All Quiet on the Western Front?

I think it's a bit of a truism that when a blog "goes quiet" it usually means that someone's real life is getting busy or there are big changes afoot that the blogger isn't comfortable talking about... Well, that's true here. As my two regular readers probably know, I've spent the eighteen months wandering in the desert (Moses' got nuthin' on me). I've been casting about trying to find new work and slowly consuming my savings. I made a heavy investment in ignoring reality too.

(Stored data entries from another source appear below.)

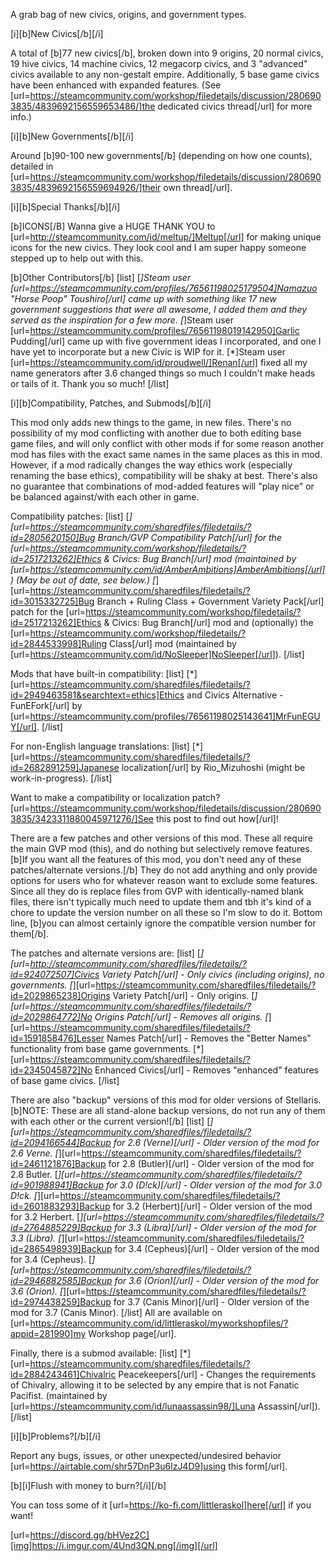 A grab bag of new civics, origins, and government types.

[i][b]New Civics[/b][/i]

A total of [b]77 new civics[/b], broken down into 9 origins, 20 normal civics, 19 hive civics, 14 machine civics, 12 megacorp civics, and 3 "advanced" civics available to any non-gestalt empire. Additionally, 5 base game civics have been enhanced with expanded features. (See [url=https://steamcommunity.com/workshop/filedetails/discussion/2806903835/4839692156559653486/]the dedicated civics thread[/url] for more info.)

[i][b]New Governments[/b][/i]

Around [b]90-100 new governments[/b] (depending on how one counts), detailed in [url=https://steamcommunity.com/workshop/filedetails/discussion/2806903835/4839692156559694926/]their own thread[/url].

[i][b]Special Thanks[/b][/i]

[b]ICONS[/B]
Wanna give a HUGE THANK YOU to [url=http://steamcommunity.com/id/meltup/]Meltup[/url] for making unique icons for the new civics. They look cool and I am super happy someone stepped up to help out with this.

[b]Other Contributors[/b]
[list]
[*]Steam user [url=https://steamcommunity.com/profiles/76561198025179504]Namazuo "Horse Poop" Toushiro[/url] came up with something like 17 new government suggestions that were all awesome, I added them and they served as the inspiration for a few more.
[*]Steam user [url=https://steamcommunity.com/profiles/76561198019142950]Garlic Pudding[/url] came up with five government ideas I incorporated, and one I have yet to incorporate but a new Civic is WIP for it.
[*]Steam user [url=https://steamcommunity.com/id/proudwell/]Renan[/url] fixed all my name generators after 3.6 changed things so much I couldn't make heads or tails of it. Thank you so much!
[/list]

[i][b]Compatibility, Patches, and Submods[/b][/i]

This mod only adds new things to the game, in new files. There's no possibility of my mod conflicting with another due to both editing base game files, and will only conflict with other mods if for some reason another mod has files with the exact same names in the same places as this in mod. However, if a mod radically changes the way ethics work (especially renaming the base ethics), compatibility will be shaky at best. There's also no guarantee that combinations of mod-added features will "play nice" or be balanced against/with each other in game.

Compatibility patches:
[list]
[*][url=https://steamcommunity.com/sharedfiles/filedetails/?id=2805620150]Bug Branch/GVP Compatibility Patch[/url] for the [url=https://steamcommunity.com/workshop/filedetails/?id=2517213262]Ethics & Civics: Bug Branch[/url] mod (maintained by [url=https://steamcommunity.com/id/AmberAmbitions]AmberAmbitions[/url]) (May be out of date, see below.)
[*][url=https://steamcommunity.com/sharedfiles/filedetails/?id=3015332725]Bug Branch + Ruling Class + Government Variety Pack[/url] patch for the [url=https://steamcommunity.com/workshop/filedetails/?id=2517213262]Ethics & Civics: Bug Branch[/url] mod and (optionally) the [url=https://steamcommunity.com/workshop/filedetails/?id=2844533998]Ruling Class[/url] mod (maintained by [url=https://steamcommunity.com/id/NoSleeper]NoSleeper[/url]).
[/list]

Mods that have built-in compatibility:
[list]
[*][url=https://steamcommunity.com/sharedfiles/filedetails/?id=2949463581&searchtext=ethics]Ethics and Civics Alternative - FunEFork[/url] by [url=https://steamcommunity.com/profiles/76561198025143641]MrFunEGUY[/url].
[/list]

For non-English language translations:
[list]
[*][url=https://steamcommunity.com/sharedfiles/filedetails/?id=2682891259]Japanese localization[/url] by Rio_Mizuhoshi (might be work-in-progress).
[/list]

Want to make a compatibility or localization patch? [url=https://steamcommunity.com/workshop/filedetails/discussion/2806903835/3423311880045971276/]See this post to find out how[/url]!

There are a few patches and other versions of this mod. These all require the main GVP mod (this), and do nothing but selectively remove features. [b]If you want all the features of this mod, you don't need any of these patches/alternate versions.[/b] They do not add anything and only provide options for users who for whatever reason want to exclude some features. Since all they do is replace files from GVP with identically-named blank files, there isn't typically much need to update them and tbh it's kind of a chore to update the version number on all these so I'm slow to do it. Bottom line, [b]you can almost certainly ignore the compatible version number for them[/b].

The patches and alternate versions are:
[list]
[*][url=http://steamcommunity.com/sharedfiles/filedetails/?id=924072507]Civics Variety Patch[/url] - Only civics (including origins), no governments.
[*][url=https://steamcommunity.com/sharedfiles/filedetails/?id=2029865238]Origins Variety Patch[/url] - Only origins.
[*][url=https://steamcommunity.com/sharedfiles/filedetails/?id=2029864772]No Origins Patch[/url] - Removes all origins.
[*][url=https://steamcommunity.com/sharedfiles/filedetails/?id=1591858476]Lesser Names Patch[/url] - Removes the "Better Names" functionality from base game governments.
[*][url=https://steamcommunity.com/sharedfiles/filedetails/?id=2345045872]No Enhanced Civics[/url] - Removes "enhanced" features of base game civics.
[/list]

There are also "backup" versions of this mod for older versions of Stellaris. [b]NOTE: These are all stand-alone backup versions, do not run any of them with each other or the current version![/b]
[list]
[*][url=https://steamcommunity.com/sharedfiles/filedetails/?id=2094166544]Backup for 2.6 (Verne)[/url] - Older version of the mod for 2.6 Verne.
[*][url=https://steamcommunity.com/sharedfiles/filedetails/?id=2461121876]Backup for 2.8 (Butler)[/url] - Older version of the mod for 2.8 Butler.
[*][url=https://steamcommunity.com/sharedfiles/filedetails/?id=901988941]Backup for 3.0 (D!ck)[/url] - Older version of the mod for 3.0 D!ck.
[*][url=https://steamcommunity.com/sharedfiles/filedetails/?id=2601883293]Backup for 3.2 (Herbert)[/url] - Older version of the mod for 3.2 Herbert.
[*][url=https://steamcommunity.com/sharedfiles/filedetails/?id=2764885229]Backup for 3.3 (Libra)[/url] - Older version of the mod for 3.3 (Libra).
[*][url=https://steamcommunity.com/sharedfiles/filedetails/?id=2865498939]Backup for 3.4 (Cepheus)[/url] - Older version of the mod for 3.4 (Cepheus).
[*][url=https://steamcommunity.com/sharedfiles/filedetails/?id=2946882585]Backup for 3.6 (Orion)[/url] - Older version of the mod for 3.6 (Orion). 
[*][url=https://steamcommunity.com/sharedfiles/filedetails/?id=2974438259]Backup for 3.7 (Canis Minor)[/url] - Older version of the mod for 3.7 (Canis Minor). 
[/list]
All are available on [url=https://steamcommunity.com/id/littleraskol/myworkshopfiles/?appid=281990]my Workshop page[/url].

Finally, there is a submod available:
[list]
[*][url=https://steamcommunity.com/sharedfiles/filedetails/?id=2884243461]Chivalric Peacekeepers[/url] - Changes the requirements of Chivalry, allowing it to be selected by any empire that is not Fanatic Pacifist. (maintained by [url=https://steamcommunity.com/id/lunaassassin98/]Luna Assassin[/url]).
[/list]

[i][b]Problems?[/b][/i]

Report any bugs, issues, or other unexpected/undesired behavior [url=https://airtable.com/shr57DnP3u6lzJ4D9]using this form[/url].

[b][i]Flush with money to burn?[/i][/b]

You can toss some of it [url=https://ko-fi.com/littleraskol]here[/url] if you want!

[url=https://discord.gg/bHVez2C][img]https://i.imgur.com/4Und3QN.png[/img][/url]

It's coming down to the nub now though, and I've made a couple of decisions. First, get a bloody job! Helping out friends and picking up random computer consulting work isn't paying the bills and neither is modeling. Like anyone following an acting "career" it's time for me to get a job as a waiter. Second, stop paying this damn mortgage! I'm going to list my house as soon as I can get it prepped and rent until my life settles down again. I'm sad about this decision as I love my neighbourhood and have been very comfortable in my house. This house also represents my last connection to a woman with whom I thought I was starting a new life when I bought it. (Insert frowny smiley face here.)

Turning back to frivolities, the Formula One season started last weekend but Brian and I are carefully avoiding automotive web sites and news until we can get together tomorrow to watch the tape. No spoiler e-mails please! I gave a presentation on swimming at my triathlon club's seminar last night and a woman from Montreal was itching to fill me in on the race.

This evening I caught the film Sharkwater with my friend Adrian. The film has great photography and a compelling environmental message. I always get a bit cautious when a radical advocacy group like the Sea Shepard Society is part of the message though. There's usually too little balance and too much radical action. The film also ended up being as much about the director's somewhat narcissistic experience as it was about the foolish over-exploitation of the sea. The question I left the theatre with was this: "why do so many idiotic Asian superstitions and traditional 'treatments' end up driving species to extinction?"

Listening to: One More Astronaut by I Mother Earth from Scenery and Fish.